Installing Cloudera Manager and CDH

This section introduces options for installing Cloudera Manager, CDH, and managed services. You can install:

Cloudera Manager Deployment

A Cloudera Manager deployment consists of the following software components:
  • Oracle JDK
  • Cloudera Manager Server and Agent packages
  • Supporting database software
  • CDH and managed service software
This section describes the three main installation paths for creating a new Cloudera Manager deployment and the criteria for choosing an installation path. If your cluster already has an installation of a previous version of Cloudera Manager, follow the instructions in Cloudera Upgrade.
The Cloudera Manager installation paths share some common phases, but the variant aspects of each path support different user and cluster host requirements:
  • Demonstration and proof of concept deployments - There are three installation options:
    • Installation Path A - Automated Installation by Cloudera Manager (Non-Production Mode) - Cloudera Manager automates the installation of the Oracle JDK, Cloudera Manager Server, embedded PostgreSQL database, Cloudera Manager Agent, CDH, and managed service software on cluster hosts.
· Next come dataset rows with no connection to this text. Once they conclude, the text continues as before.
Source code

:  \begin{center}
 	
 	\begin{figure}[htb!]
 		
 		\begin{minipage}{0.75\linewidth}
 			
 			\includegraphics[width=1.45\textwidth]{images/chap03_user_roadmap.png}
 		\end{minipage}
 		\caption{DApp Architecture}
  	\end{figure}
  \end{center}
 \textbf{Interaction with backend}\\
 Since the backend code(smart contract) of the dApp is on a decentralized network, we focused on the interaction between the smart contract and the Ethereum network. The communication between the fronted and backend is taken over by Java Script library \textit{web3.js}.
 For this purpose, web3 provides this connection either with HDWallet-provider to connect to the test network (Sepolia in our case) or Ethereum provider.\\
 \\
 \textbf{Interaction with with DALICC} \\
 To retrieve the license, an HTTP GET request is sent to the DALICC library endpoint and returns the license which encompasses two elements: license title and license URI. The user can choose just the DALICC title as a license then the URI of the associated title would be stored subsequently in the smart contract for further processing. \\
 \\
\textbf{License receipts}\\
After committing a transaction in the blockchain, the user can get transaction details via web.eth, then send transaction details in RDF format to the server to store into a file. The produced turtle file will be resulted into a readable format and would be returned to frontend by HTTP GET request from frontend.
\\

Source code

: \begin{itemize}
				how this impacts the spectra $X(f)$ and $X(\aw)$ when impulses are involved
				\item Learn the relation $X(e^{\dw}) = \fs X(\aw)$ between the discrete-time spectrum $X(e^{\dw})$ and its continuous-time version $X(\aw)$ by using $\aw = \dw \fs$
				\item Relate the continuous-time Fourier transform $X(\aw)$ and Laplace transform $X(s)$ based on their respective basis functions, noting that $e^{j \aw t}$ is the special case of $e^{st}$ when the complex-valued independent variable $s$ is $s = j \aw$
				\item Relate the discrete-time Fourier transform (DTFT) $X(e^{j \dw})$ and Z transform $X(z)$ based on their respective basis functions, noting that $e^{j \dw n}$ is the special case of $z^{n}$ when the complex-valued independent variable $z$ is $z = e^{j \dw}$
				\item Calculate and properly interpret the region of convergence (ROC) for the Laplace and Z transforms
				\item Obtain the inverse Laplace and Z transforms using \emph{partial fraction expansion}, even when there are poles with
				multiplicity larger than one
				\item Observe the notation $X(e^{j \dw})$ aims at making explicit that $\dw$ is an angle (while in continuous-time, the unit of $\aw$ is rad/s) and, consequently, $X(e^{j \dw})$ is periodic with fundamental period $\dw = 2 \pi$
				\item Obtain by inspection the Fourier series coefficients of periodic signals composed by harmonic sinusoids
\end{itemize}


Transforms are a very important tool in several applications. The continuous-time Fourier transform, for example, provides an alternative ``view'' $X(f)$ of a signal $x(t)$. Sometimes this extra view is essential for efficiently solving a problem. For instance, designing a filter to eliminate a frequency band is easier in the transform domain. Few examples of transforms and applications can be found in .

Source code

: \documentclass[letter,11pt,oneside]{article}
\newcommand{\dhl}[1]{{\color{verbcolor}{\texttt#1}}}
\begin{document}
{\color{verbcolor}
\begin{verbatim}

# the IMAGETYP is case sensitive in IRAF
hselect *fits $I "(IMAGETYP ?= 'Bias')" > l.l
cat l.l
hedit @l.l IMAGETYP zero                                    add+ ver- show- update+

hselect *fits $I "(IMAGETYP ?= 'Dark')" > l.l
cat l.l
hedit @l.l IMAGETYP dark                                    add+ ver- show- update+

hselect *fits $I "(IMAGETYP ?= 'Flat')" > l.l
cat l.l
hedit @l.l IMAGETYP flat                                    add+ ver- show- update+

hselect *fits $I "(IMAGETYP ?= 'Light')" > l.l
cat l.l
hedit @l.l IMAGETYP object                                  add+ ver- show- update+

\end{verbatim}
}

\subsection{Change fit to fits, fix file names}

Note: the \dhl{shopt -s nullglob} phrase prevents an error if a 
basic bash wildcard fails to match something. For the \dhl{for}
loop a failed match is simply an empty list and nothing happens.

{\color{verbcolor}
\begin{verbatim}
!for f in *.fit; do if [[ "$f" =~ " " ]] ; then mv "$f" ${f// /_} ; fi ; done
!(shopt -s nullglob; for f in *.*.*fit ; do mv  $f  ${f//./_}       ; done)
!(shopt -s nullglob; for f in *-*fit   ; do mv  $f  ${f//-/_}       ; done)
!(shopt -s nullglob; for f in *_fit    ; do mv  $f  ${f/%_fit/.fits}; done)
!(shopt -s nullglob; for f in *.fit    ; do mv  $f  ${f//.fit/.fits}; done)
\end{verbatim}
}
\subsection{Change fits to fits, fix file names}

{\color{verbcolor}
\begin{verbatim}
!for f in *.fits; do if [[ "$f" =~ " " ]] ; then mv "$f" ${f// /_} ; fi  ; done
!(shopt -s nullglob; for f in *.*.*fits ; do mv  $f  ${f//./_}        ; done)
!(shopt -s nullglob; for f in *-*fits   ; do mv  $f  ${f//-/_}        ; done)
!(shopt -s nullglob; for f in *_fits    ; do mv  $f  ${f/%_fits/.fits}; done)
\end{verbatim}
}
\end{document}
Cloudera Manager also configures databases for the Cloudera Manager Server and Hive Metastore and optionally for Cloudera Management Service roles. This path is recommended for demonstration and proof-of-concept deployments, but is not recommended for production deployments because its not intended to scale and may require database migration as your cluster grows. To use this method, server and cluster hosts must satisfy the following requirements:
      • Provide the ability to log in to the Cloudera Manager Server host using a root account or an account that has password-less sudo permission.
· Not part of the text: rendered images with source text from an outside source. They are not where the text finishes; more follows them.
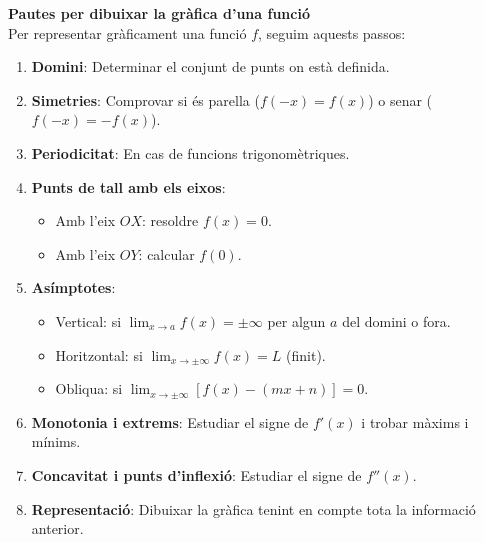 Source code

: \documentclass[12pt]{article}
\begin{document}
\begin{concept}
\textbf{Pautes per dibuixar la gràfica d'una funció}\\
Per representar gràficament una funció $f$, seguim aquests passos:
\begin{enumerate}
    \item \textbf{Domini}: Determinar el conjunt de punts on està definida.
    \item \textbf{Simetries}: Comprovar si és parella ($f(-x)=f(x)$) o senar ($f(-x)=-f(x)$).
    \item \textbf{Periodicitat}: En cas de funcions trigonomètriques.
    \item \textbf{Punts de tall amb els eixos}:
        \begin{itemize}
            \item Amb l'eix $OX$: resoldre $f(x)=0$.
            \item Amb l'eix $OY$: calcular $f(0)$.
        \end{itemize}
    \item \textbf{Asímptotes}:
        \begin{itemize}
            \item Vertical: si $\lim_{x\to a} f(x)=\pm\infty$ per algun $a$ del domini o fora.
            \item Horitzontal: si $\lim_{x\to\pm\infty} f(x)=L$ (finit).
            \item Obliqua: si $\lim_{x\to\pm\infty} [f(x)-(mx+n)]=0$.
        \end{itemize}
    \item \textbf{Monotonia i extrems}: Estudiar el signe de $f'(x)$ i trobar màxims i mínims.
    \item \textbf{Concavitat i punts d'inflexió}: Estudiar el signe de $f''(x)$.
    \item \textbf{Representació}: Dibuixar la gràfica tenint en compte tota la informació anterior.
\end{enumerate}
\end{concept}
\end{document}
      • Allow the Cloudera Manager Server host to have uniform SSH access on the same port to all hosts. See Networking and Security Requirements for further information.
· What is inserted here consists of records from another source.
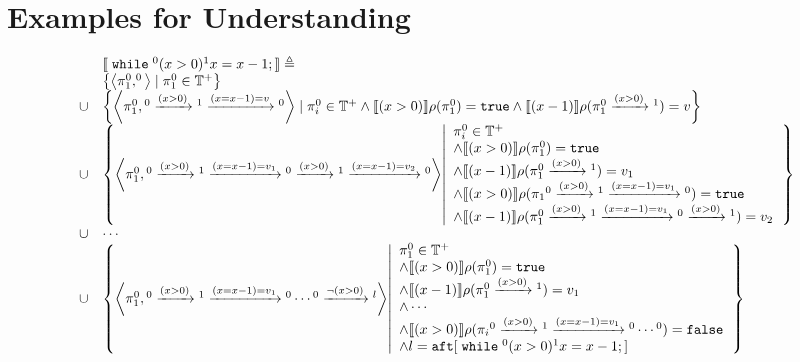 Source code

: \section{Examples for Understanding \cite{cousot2019abstract}}
\begin{example}
 \[
 \begin{array}{ll}
 & \sem{
 \ewhile {}^0 (x > 0) {}^1 x = x - 1;
 } \triangleq \\
 & \left\{ \left< \pi_1^0, ^0\right> \mid \pi_1^0 \in \mathbb{T^{+}} \right\}
 \\
 \cup & \left\{ \left< \pi_1^0, {}^0 \xrightarrow{(x > 0)} {}^1 \xrightarrow{(x = x - 1) = v} {}^0 \right> 
 \mid \pi_i^0 \in \mathbb{T^{+}} \land 
 \sem{(x > 0)}\env(\pi_1^0) = \etrue  \land
 \sem{(x - 1)}\env(\pi_1^0 \xrightarrow{(x > 0)} {}^1) = v \right\}
 \\
 \cup & \left\{ \left< \pi_1^0, {}^0 \xrightarrow{(x > 0)} {}^1 \xrightarrow{(x = x - 1) = v_1} {}^0 \xrightarrow{(x > 0)} {}^1 \xrightarrow{(x = x - 1) = v_2} {}^0 \right> 
 \left \vert 
 \begin{array}{l}
 \pi_i^0 \in \mathbb{T^{+}} \\
 \land 
 \sem{(x > 0)}\env(\pi_1^0) = \etrue  \\
 \land
 \sem{(x - 1)}\env(\pi_1^0 \xrightarrow{(x > 0)} {}^1) = v_1 \\
 \land 
 \sem{(x > 0)}\env(\pi_1{}^0 \xrightarrow{(x > 0)} {}^1 \xrightarrow{(x = x - 1) = v_1} {}^0) = \etrue \\
 \land
 \sem{(x - 1)}\env(\pi_1^0 \xrightarrow{(x > 0)} {}^1 \xrightarrow{(x = x - 1) = v_1} {}^0 \xrightarrow{(x > 0)} {}^1) = v_2
 \end{array}
 \right.
 \right\}
 \\
 \cup & \cdots 
 \\
 \cup & \left\{ \left< \pi_1^0, {}^0 \xrightarrow{(x > 0)} {}^1\xrightarrow{(x = x - 1) = v_1} {}^0 \cdots  {}^0 \xrightarrow{\neg(x > 0)} {}^l \right>  
 \left \vert 
 \begin{array}{l}
 \pi_1^0 \in \mathbb{T^{+}}\\
 \land 
 \sem{(x > 0)}\env(\pi_1^0) = \etrue  \\
 \land
 \sem{(x - 1)}\env(\pi_1^0 \xrightarrow{(x > 0)} {}^1) = v_1 \\
 \land \cdots \\
 \land 
 \sem{(x > 0)}\env(\pi_i{}^0 \xrightarrow{(x > 0)} {}^1\xrightarrow{(x = x - 1) = v_1} {}^0 \cdots  {}^0) = \efalse \\
 \land l = \kw{aft}[\ewhile {}^0 (x > 0) {}^1 x = x - 1;]
 \end{array}
 \right.
 \right\}
 \end{array}
 \]
 \end{example}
      • All hosts must have access to standard package repositories and either archive.cloudera.com or a local repository with the required installation files.
    • Installation Path B - Installation Using Cloudera Manager Parcels or Packages - you install the Oracle JDK, Cloudera Manager Server, and embedded PostgreSQL database packages on the Cloudera Manager Server host. You have two options for installing Oracle JDK, Cloudera Manager Agent, CDH, and managed service software on cluster hosts: manually install it yourself or use Cloudera Manager to automate installation.
      In order for Cloudera Manager to automate installation of Cloudera Manager Agent packages or CDH and managed service software, cluster hosts must satisfy the following requirements:
      • Allow the Cloudera Manager Server host to have uniform SSH access on the same port to all hosts. See Networking and Security Requirements for further information.
      • All hosts must have access to standard package repositories and either archive.cloudera.com or a local repository with the required installation files.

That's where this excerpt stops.